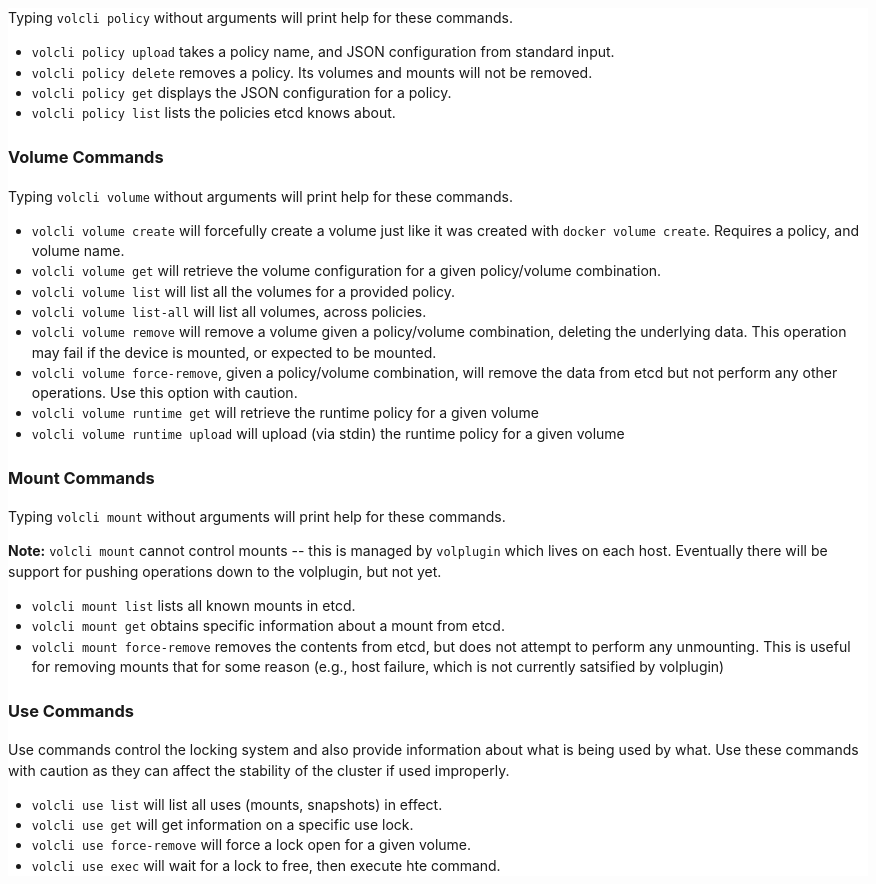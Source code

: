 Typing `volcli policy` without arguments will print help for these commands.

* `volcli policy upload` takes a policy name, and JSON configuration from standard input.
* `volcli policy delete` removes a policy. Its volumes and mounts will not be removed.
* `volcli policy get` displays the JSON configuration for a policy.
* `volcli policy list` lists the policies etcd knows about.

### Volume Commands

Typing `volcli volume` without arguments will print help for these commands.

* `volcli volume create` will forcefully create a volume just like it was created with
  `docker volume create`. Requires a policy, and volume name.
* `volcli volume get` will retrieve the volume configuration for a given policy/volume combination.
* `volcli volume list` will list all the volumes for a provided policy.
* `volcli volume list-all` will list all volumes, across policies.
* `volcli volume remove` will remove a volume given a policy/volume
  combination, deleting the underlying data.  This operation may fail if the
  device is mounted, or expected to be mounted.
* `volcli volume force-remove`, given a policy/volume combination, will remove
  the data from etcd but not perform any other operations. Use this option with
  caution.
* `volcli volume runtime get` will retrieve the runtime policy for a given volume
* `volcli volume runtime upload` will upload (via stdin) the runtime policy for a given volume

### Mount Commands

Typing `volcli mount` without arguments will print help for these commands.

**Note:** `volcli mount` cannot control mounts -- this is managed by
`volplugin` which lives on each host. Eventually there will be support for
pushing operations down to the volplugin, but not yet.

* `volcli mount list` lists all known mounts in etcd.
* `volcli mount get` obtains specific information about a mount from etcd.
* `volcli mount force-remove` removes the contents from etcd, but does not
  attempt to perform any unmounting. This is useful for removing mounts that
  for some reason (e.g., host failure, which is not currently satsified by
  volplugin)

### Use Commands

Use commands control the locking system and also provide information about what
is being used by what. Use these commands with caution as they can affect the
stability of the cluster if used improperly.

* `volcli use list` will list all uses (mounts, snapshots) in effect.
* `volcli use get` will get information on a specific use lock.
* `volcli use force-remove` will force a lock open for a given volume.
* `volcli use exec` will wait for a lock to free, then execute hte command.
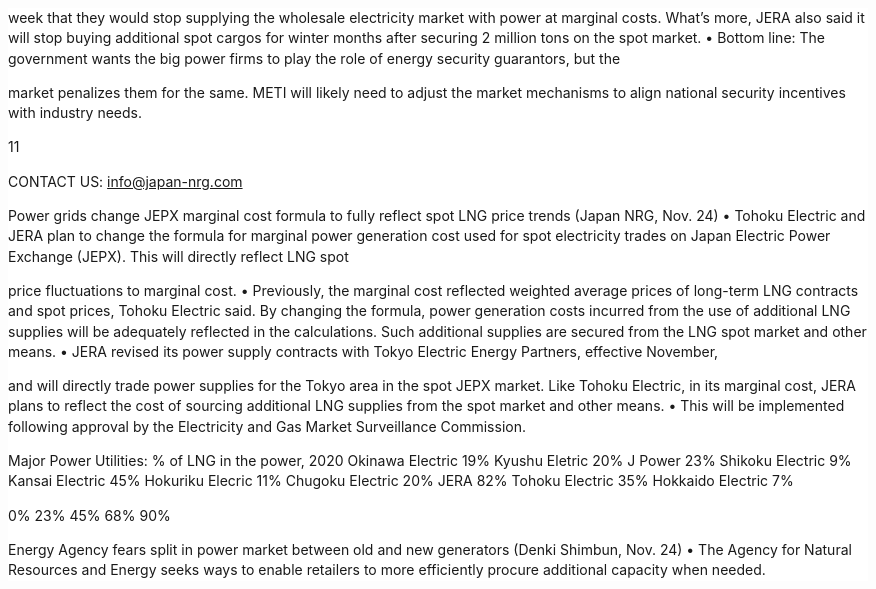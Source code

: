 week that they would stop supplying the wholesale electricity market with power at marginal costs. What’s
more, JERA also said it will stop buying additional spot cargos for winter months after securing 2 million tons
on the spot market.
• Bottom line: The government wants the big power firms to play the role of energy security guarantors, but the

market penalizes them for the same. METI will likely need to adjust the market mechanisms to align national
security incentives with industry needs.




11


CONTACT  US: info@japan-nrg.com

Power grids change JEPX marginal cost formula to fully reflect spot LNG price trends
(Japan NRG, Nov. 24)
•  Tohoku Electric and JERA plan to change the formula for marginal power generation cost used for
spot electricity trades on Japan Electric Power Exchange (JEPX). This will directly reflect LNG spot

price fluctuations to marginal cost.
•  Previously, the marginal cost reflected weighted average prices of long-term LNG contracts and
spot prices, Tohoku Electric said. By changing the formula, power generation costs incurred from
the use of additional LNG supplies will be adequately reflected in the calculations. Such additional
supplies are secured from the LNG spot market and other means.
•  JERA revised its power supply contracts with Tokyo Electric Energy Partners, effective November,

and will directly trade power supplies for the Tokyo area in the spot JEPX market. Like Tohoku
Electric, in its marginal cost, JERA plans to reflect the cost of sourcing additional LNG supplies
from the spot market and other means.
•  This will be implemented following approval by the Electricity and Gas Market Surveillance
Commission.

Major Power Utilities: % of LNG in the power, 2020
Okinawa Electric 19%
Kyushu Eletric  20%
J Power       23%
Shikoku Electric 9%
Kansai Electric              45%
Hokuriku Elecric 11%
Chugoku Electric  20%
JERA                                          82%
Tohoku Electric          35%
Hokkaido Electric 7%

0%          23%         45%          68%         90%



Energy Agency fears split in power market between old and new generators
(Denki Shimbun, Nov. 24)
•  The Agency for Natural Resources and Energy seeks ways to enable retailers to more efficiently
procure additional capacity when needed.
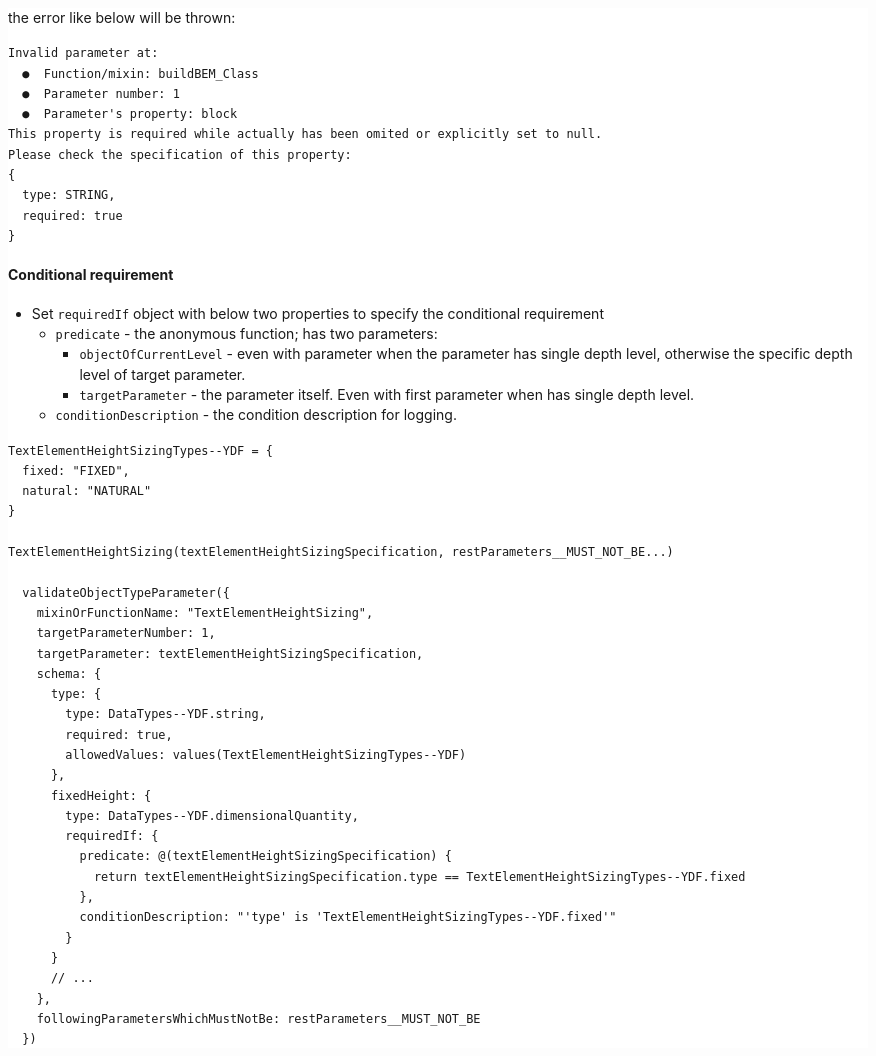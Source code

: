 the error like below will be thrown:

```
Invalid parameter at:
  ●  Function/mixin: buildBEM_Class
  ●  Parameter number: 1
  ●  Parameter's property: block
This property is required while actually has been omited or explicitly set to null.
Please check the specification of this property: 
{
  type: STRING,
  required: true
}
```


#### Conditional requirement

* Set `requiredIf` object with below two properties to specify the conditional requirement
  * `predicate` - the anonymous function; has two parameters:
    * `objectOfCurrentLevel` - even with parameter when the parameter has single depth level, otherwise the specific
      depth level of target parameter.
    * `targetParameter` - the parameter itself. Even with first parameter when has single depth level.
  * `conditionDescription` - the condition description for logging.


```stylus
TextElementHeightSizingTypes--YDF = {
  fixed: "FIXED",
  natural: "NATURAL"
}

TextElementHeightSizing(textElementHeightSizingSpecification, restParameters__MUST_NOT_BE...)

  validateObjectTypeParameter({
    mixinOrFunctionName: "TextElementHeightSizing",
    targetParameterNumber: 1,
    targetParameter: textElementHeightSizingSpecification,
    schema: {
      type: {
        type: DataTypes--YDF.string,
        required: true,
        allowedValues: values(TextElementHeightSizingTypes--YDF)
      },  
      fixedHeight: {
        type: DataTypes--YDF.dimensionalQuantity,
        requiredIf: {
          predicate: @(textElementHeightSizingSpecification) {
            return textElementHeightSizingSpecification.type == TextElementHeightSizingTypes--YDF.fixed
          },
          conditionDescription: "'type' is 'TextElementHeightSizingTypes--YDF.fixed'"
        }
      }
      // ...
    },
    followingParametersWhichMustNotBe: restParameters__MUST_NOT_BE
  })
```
★ ★ ★ ★ ★ ★ ★
**GOAL OF THE EXERCISE**
Lines with "JEPX" in the records above: copy every one of them.

**ANSWER**
Power grids change JEPX marginal cost formula to fully reflect spot LNG price trends
spot electricity trades on Japan Electric Power Exchange (JEPX). This will directly reflect LNG spot
and will directly trade power supplies for the Tokyo area in the spot JEPX market. Like Tohoku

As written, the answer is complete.